### Document images with source code:
== == ==
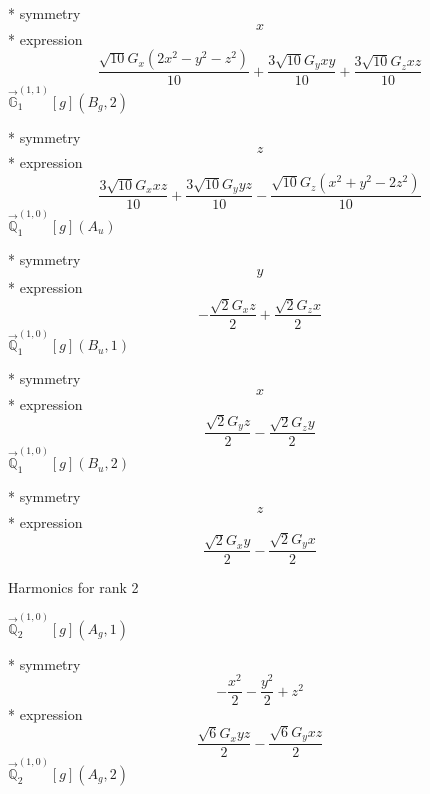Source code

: \documentclass[fleqn,8pt]{jsarticle}
\begin{document}
\noindent\quad ** symmetry
\begin{dmath*}
x
\end{dmath*}
\noindent\quad ** expression
\begin{dmath*}
\frac{\sqrt{10} G_{x} \left(2 x^{2} - y^{2} - z^{2}\right)}{10} + \frac{3 \sqrt{10} G_{y} x y}{10} + \frac{3 \sqrt{10} G_{z} x z}{10}
\end{dmath*}
\noindent\quad $\vec{\mathbb{G}}_{1}^{(1,1)}[g](B_{g},2)$

\noindent\quad ** symmetry
\begin{dmath*}
z
\end{dmath*}
\noindent\quad ** expression
\begin{dmath*}
\frac{3 \sqrt{10} G_{x} x z}{10} + \frac{3 \sqrt{10} G_{y} y z}{10} - \frac{\sqrt{10} G_{z} \left(x^{2} + y^{2} - 2 z^{2}\right)}{10}
\end{dmath*}
\noindent\quad $\vec{\mathbb{Q}}_{1}^{(1,0)}[g](A_{u})$

\noindent\quad ** symmetry
\begin{dmath*}
y
\end{dmath*}
\noindent\quad ** expression
\begin{dmath*}
- \frac{\sqrt{2} G_{x} z}{2} + \frac{\sqrt{2} G_{z} x}{2}
\end{dmath*}
\noindent\quad $\vec{\mathbb{Q}}_{1}^{(1,0)}[g](B_{u},1)$

\noindent\quad ** symmetry
\begin{dmath*}
x
\end{dmath*}
\noindent\quad ** expression
\begin{dmath*}
\frac{\sqrt{2} G_{y} z}{2} - \frac{\sqrt{2} G_{z} y}{2}
\end{dmath*}
\noindent\quad $\vec{\mathbb{Q}}_{1}^{(1,0)}[g](B_{u},2)$

\noindent\quad ** symmetry
\begin{dmath*}
z
\end{dmath*}
\noindent\quad ** expression
\begin{dmath*}
\frac{\sqrt{2} G_{x} y}{2} - \frac{\sqrt{2} G_{y} x}{2}
\end{dmath*}

\noindent * Harmonics for rank 2

\noindent\quad $\vec{\mathbb{Q}}_{2}^{(1,0)}[g](A_{g},1)$

\noindent\quad ** symmetry
\begin{dmath*}
- \frac{x^{2}}{2} - \frac{y^{2}}{2} + z^{2}
\end{dmath*}
\noindent\quad ** expression
\begin{dmath*}
\frac{\sqrt{6} G_{x} y z}{2} - \frac{\sqrt{6} G_{y} x z}{2}
\end{dmath*}
\noindent\quad $\vec{\mathbb{Q}}_{2}^{(1,0)}[g](A_{g},2)$
\end{document}

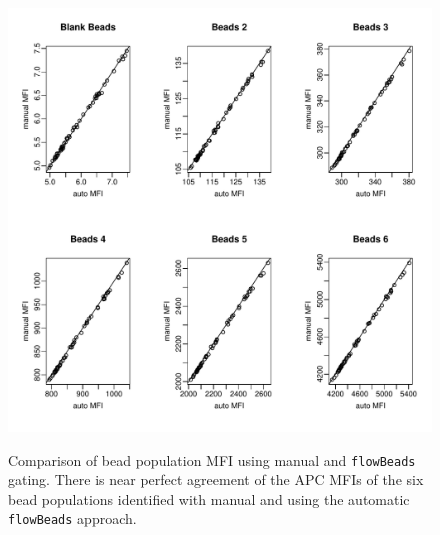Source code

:\begin{figure}
\begin{minipage}{.65\textwidth}
\includegraphics[width=\linewidth]{figures/manual-auto-mfi.pdf}
\end{minipage}
{ Comparison of bead population MFI using manual and \texttt{flowBeads} gating.  }
{ There is near perfect agreement of the APC MFIs of the six bead populations identified with manual and using the automatic \texttt{flowBeads} approach. }
\end{figure}

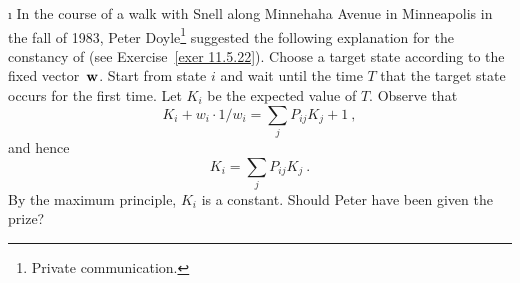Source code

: \begin{LJSItem}
\i\label{exer 11.5.27} In the course of a walk with Snell along Minnehaha Avenue in Minneapolis
in the fall of 1983, Peter Doyle\footnote{Private
communication.} suggested the following explanation for the constancy of
 (see
Exercise~\ref{exer 11.5.22}).  Choose a target state according
to the fixed vector~${\mbox{\bf w}\/}$.  Start from state $i$ and wait until the time $T$ that
the target state occurs for the first time.  Let $K_i$ be the expected value
of $T$.  Observe that
$$
K_i + w_i \cdot 1/w_i= \sum_j P_{ij} K_j + 1\ ,
$$
and hence
$$
K_i = \sum_j P_{ij} K_j\ .
$$
By the maximum principle, $K_i$ is a constant.
Should Peter have been given the prize?
\end{LJSItem}


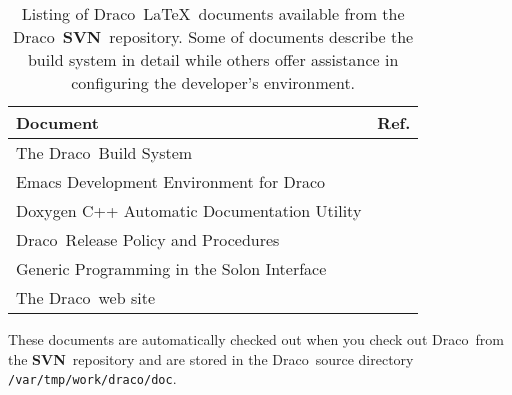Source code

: \documentclass[11pt]{nmemo}
\newcommand{\comp}[1]{\normalfont\footnotesize\texttt{#1}\normalsize}
\newcommand{\draco}{{\normalfont\sffamily Draco}}
\newcommand{\svn}{{\normalfont\bfseries SVN}}
\begin{document}
\begin{table}
  \caption{Listing of \draco\ \LaTeX\ documents available from the
    \draco\ \svn\ repository.  Some of documents describe the build
    system in detail while others offer assistance in configuring the
    developer's environment.}
  \label{tab:draco_docs}
  \begin{center}
    \begin{tabular}{lc} \hline\hline
      \multicolumn{1}{l}{Document} & \multicolumn{1}{c}{Ref.} \\ \hline
      The \draco\ Build System               & ~\cite{draco-build} \\
      Emacs Development Environment for \draco & ~\cite{xtm:9909} \\
      Doxygen C++ Automatic Documentation Utility & ~\cite{doxygen} \\
      \draco\ Release Policy and Procedures  & ~\cite{xtm:9936}    \\
      Generic Programming in the Solon Interface & ~\cite{ro98} \\
      The \draco\ web site                   &  ~\cite{draco-web-site} \\
      \hline\hline
    \end{tabular}
  \end{center}
\end{table}

These documents are automatically checked out when you check out
\draco\ from the \svn\ repository and are stored in the \draco\ source
directory \comp{/var/tmp/work/draco/doc}.  


\end{document}
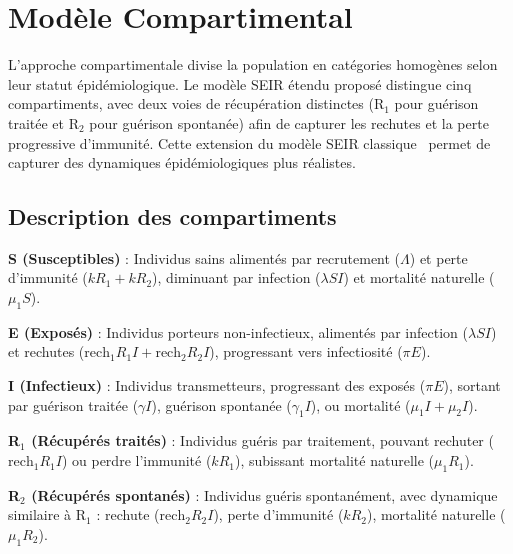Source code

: \documentclass[11pt]{article}
\begin{document}
\section{Modèle Compartimental}\label{sec:modele_compartimental}

L'approche compartimentale divise la population en catégories homogènes selon leur statut épidémiologique. Le modèle SEIR étendu proposé distingue cinq compartiments, avec deux voies de récupération distinctes (R$_1$ pour guérison traitée et R$_2$ pour guérison spontanée) afin de capturer les rechutes et la perte progressive d'immunité. Cette extension du modèle SEIR classique~\cite{hethcote2000} permet de capturer des dynamiques épidémiologiques plus réalistes.

\subsection{Description des compartiments}

\textbf{S (Susceptibles)} : Individus sains alimentés par recrutement ($\Lambda$) et perte d'immunité ($k R_1 + k R_2$), diminuant par infection ($\lambda S I$) et mortalité naturelle ($\mu_1 S$).

\textbf{E (Exposés)} : Individus porteurs non-infectieux, alimentés par infection ($\lambda S I$) et rechutes ($\mathrm{rech}_1 R_1 I + \mathrm{rech}_2 R_2 I$), progressant vers infectiosité ($\pi E$).

\textbf{I (Infectieux)} : Individus transmetteurs, progressant des exposés ($\pi E$), sortant par guérison traitée ($\gamma I$), guérison spontanée ($\gamma_1 I$), ou mortalité ($\mu_1 I + \mu_2 I$).

\textbf{R$_1$ (Récupérés traités)} : Individus guéris par traitement, pouvant rechuter ($\mathrm{rech}_1 R_1 I$) ou perdre l'immunité ($k R_1$), subissant mortalité naturelle ($\mu_1 R_1$).

\textbf{R$_2$ (Récupérés spontanés)} : Individus guéris spontanément, avec dynamique similaire à R$_1$ : rechute ($\mathrm{rech}_2 R_2 I$), perte d'immunité ($k R_2$), mortalité naturelle ($\mu_1 R_2$).
\end{document}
== == ==
### PROBLEM STATEMENT:
Give every entry above again, exactly, and keep all pictures out of it.

### COMPLETED EXERCISE:
Source code

: \documentclass[fleqn,8pt]{jsarticle}
\begin{document}
\noindent\quad ** symmetry
\begin{dmath*}
x
\end{dmath*}
\noindent\quad ** expression
\begin{dmath*}
\frac{\sqrt{10} G_{x} \left(2 x^{2} - y^{2} - z^{2}\right)}{10} + \frac{3 \sqrt{10} G_{y} x y}{10} + \frac{3 \sqrt{10} G_{z} x z}{10}
\end{dmath*}
\noindent\quad $\vec{\mathbb{G}}_{1}^{(1,1)}[g](B_{g},2)$

\noindent\quad ** symmetry
\begin{dmath*}
z
\end{dmath*}
\noindent\quad ** expression
\begin{dmath*}
\frac{3 \sqrt{10} G_{x} x z}{10} + \frac{3 \sqrt{10} G_{y} y z}{10} - \frac{\sqrt{10} G_{z} \left(x^{2} + y^{2} - 2 z^{2}\right)}{10}
\end{dmath*}
\noindent\quad $\vec{\mathbb{Q}}_{1}^{(1,0)}[g](A_{u})$

\noindent\quad ** symmetry
\begin{dmath*}
y
\end{dmath*}
\noindent\quad ** expression
\begin{dmath*}
- \frac{\sqrt{2} G_{x} z}{2} + \frac{\sqrt{2} G_{z} x}{2}
\end{dmath*}
\noindent\quad $\vec{\mathbb{Q}}_{1}^{(1,0)}[g](B_{u},1)$

\noindent\quad ** symmetry
\begin{dmath*}
x
\end{dmath*}
\noindent\quad ** expression
\begin{dmath*}
\frac{\sqrt{2} G_{y} z}{2} - \frac{\sqrt{2} G_{z} y}{2}
\end{dmath*}
\noindent\quad $\vec{\mathbb{Q}}_{1}^{(1,0)}[g](B_{u},2)$

\noindent\quad ** symmetry
\begin{dmath*}
z
\end{dmath*}
\noindent\quad ** expression
\begin{dmath*}
\frac{\sqrt{2} G_{x} y}{2} - \frac{\sqrt{2} G_{y} x}{2}
\end{dmath*}

\noindent * Harmonics for rank 2

\noindent\quad $\vec{\mathbb{Q}}_{2}^{(1,0)}[g](A_{g},1)$

\noindent\quad ** symmetry
\begin{dmath*}
- \frac{x^{2}}{2} - \frac{y^{2}}{2} + z^{2}
\end{dmath*}
\noindent\quad ** expression
\begin{dmath*}
\frac{\sqrt{6} G_{x} y z}{2} - \frac{\sqrt{6} G_{y} x z}{2}
\end{dmath*}
\noindent\quad $\vec{\mathbb{Q}}_{2}^{(1,0)}[g](A_{g},2)$
\end{document}

Source code

:\begin{figure}
\begin{minipage}{.65\textwidth}
\includegraphics[width=\linewidth]{figures/manual-auto-mfi.pdf}
\end{minipage}
{ Comparison of bead population MFI using manual and \texttt{flowBeads} gating.  }
{ There is near perfect agreement of the APC MFIs of the six bead populations identified with manual and using the automatic \texttt{flowBeads} approach. }
\end{figure}

Source code

: \begin{LJSItem}
\i\label{exer 11.5.27} In the course of a walk with Snell along Minnehaha Avenue in Minneapolis
in the fall of 1983, Peter Doyle\footnote{Private
communication.} suggested the following explanation for the constancy of
 (see
Exercise~\ref{exer 11.5.22}).  Choose a target state according
to the fixed vector~${\mbox{\bf w}\/}$.  Start from state $i$ and wait until the time $T$ that
the target state occurs for the first time.  Let $K_i$ be the expected value
of $T$.  Observe that
$$
K_i + w_i \cdot 1/w_i= \sum_j P_{ij} K_j + 1\ ,
$$
and hence
$$
K_i = \sum_j P_{ij} K_j\ .
$$
By the maximum principle, $K_i$ is a constant.
Should Peter have been given the prize?
\end{LJSItem}


Source code

: \documentclass[11pt]{nmemo}
\newcommand{\comp}[1]{\normalfont\footnotesize\texttt{#1}\normalsize}
\newcommand{\draco}{{\normalfont\sffamily Draco}}
\newcommand{\svn}{{\normalfont\bfseries SVN}}
\begin{document}
\begin{table}
  \caption{Listing of \draco\ \LaTeX\ documents available from the
    \draco\ \svn\ repository.  Some of documents describe the build
    system in detail while others offer assistance in configuring the
    developer's environment.}
  \label{tab:draco_docs}
  \begin{center}
    \begin{tabular}{lc} \hline\hline
      \multicolumn{1}{l}{Document} & \multicolumn{1}{c}{Ref.} \\ \hline
      The \draco\ Build System               & ~\cite{draco-build} \\
      Emacs Development Environment for \draco & ~\cite{xtm:9909} \\
      Doxygen C++ Automatic Documentation Utility & ~\cite{doxygen} \\
      \draco\ Release Policy and Procedures  & ~\cite{xtm:9936}    \\
      Generic Programming in the Solon Interface & ~\cite{ro98} \\
      The \draco\ web site                   &  ~\cite{draco-web-site} \\
      \hline\hline
    \end{tabular}
  \end{center}
\end{table}

These documents are automatically checked out when you check out
\draco\ from the \svn\ repository and are stored in the \draco\ source
directory \comp{/var/tmp/work/draco/doc}.  


\end{document}
Source code

: \documentclass[11pt]{article}
\begin{document}
\section{Modèle Compartimental}\label{sec:modele_compartimental}

L'approche compartimentale divise la population en catégories homogènes selon leur statut épidémiologique. Le modèle SEIR étendu proposé distingue cinq compartiments, avec deux voies de récupération distinctes (R$_1$ pour guérison traitée et R$_2$ pour guérison spontanée) afin de capturer les rechutes et la perte progressive d'immunité. Cette extension du modèle SEIR classique~\cite{hethcote2000} permet de capturer des dynamiques épidémiologiques plus réalistes.

\subsection{Description des compartiments}

\textbf{S (Susceptibles)} : Individus sains alimentés par recrutement ($\Lambda$) et perte d'immunité ($k R_1 + k R_2$), diminuant par infection ($\lambda S I$) et mortalité naturelle ($\mu_1 S$).

\textbf{E (Exposés)} : Individus porteurs non-infectieux, alimentés par infection ($\lambda S I$) et rechutes ($\mathrm{rech}_1 R_1 I + \mathrm{rech}_2 R_2 I$), progressant vers infectiosité ($\pi E$).

\textbf{I (Infectieux)} : Individus transmetteurs, progressant des exposés ($\pi E$), sortant par guérison traitée ($\gamma I$), guérison spontanée ($\gamma_1 I$), ou mortalité ($\mu_1 I + \mu_2 I$).

\textbf{R$_1$ (Récupérés traités)} : Individus guéris par traitement, pouvant rechuter ($\mathrm{rech}_1 R_1 I$) ou perdre l'immunité ($k R_1$), subissant mortalité naturelle ($\mu_1 R_1$).

\textbf{R$_2$ (Récupérés spontanés)} : Individus guéris spontanément, avec dynamique similaire à R$_1$ : rechute ($\mathrm{rech}_2 R_2 I$), perte d'immunité ($k R_2$), mortalité naturelle ($\mu_1 R_2$).
\end{document}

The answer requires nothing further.